- **EXERCISE PROMPT**
Word for word, restate the line containing "- Detection radius and interaction system" and all the lines that come after it in the entries below. Include nothing from before it.

▼▼▼

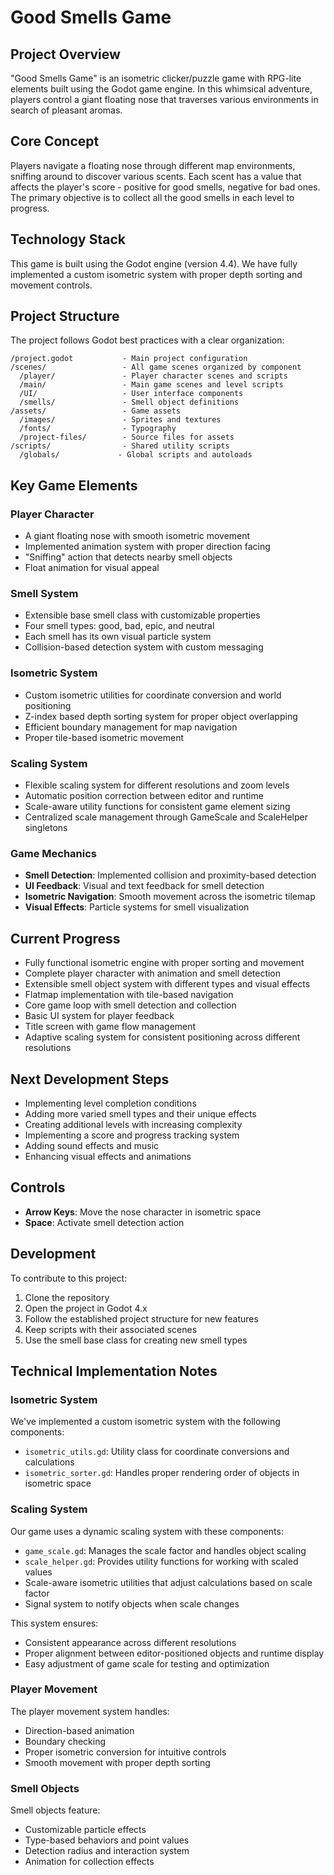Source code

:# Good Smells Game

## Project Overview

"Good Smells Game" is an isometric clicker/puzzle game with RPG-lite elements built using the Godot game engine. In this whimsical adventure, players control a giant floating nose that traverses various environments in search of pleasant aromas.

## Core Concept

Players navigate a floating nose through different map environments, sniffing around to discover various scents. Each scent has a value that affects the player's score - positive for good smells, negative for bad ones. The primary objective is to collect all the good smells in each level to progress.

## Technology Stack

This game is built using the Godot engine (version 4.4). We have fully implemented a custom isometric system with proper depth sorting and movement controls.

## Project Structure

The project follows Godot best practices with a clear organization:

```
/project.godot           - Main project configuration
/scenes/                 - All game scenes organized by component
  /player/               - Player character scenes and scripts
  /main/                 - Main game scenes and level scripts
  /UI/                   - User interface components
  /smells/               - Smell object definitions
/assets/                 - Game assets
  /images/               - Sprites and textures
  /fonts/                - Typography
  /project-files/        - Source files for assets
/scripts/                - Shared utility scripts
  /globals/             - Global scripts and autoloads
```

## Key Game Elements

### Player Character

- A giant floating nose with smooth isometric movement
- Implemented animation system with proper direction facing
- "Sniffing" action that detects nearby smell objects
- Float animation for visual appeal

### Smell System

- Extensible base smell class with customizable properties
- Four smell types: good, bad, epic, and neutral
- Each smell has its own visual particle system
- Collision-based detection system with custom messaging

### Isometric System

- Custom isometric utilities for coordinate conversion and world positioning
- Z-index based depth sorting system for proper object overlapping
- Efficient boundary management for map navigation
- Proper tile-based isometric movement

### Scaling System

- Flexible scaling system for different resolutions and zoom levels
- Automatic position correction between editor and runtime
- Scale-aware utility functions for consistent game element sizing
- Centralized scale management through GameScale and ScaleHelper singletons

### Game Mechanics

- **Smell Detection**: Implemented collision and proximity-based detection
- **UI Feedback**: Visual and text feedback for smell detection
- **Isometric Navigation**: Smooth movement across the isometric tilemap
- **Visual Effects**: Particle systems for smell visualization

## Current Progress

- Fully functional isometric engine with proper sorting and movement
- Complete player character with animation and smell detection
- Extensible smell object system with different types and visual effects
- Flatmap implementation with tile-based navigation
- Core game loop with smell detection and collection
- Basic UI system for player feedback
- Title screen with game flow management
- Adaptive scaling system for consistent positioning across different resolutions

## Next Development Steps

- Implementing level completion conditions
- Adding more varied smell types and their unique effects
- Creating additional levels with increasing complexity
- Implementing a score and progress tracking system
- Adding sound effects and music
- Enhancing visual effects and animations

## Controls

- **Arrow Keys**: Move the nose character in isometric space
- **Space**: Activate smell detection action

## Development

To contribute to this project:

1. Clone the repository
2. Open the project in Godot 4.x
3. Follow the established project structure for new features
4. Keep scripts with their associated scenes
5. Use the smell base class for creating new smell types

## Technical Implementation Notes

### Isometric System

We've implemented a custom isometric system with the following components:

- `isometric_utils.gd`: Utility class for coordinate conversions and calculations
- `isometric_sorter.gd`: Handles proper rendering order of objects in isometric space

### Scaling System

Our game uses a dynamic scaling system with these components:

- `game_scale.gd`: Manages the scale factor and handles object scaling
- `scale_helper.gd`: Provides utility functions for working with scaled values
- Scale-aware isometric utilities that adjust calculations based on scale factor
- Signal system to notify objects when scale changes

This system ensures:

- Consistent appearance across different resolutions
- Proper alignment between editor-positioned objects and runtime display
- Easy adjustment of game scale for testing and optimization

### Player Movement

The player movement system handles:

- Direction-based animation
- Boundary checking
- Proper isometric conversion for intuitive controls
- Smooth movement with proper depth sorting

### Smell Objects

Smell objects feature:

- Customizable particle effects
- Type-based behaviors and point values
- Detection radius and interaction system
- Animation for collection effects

▲▲▲

- **RESPONSE FOR THIS EXERCISE**
- Detection radius and interaction system
- Animation for collection effects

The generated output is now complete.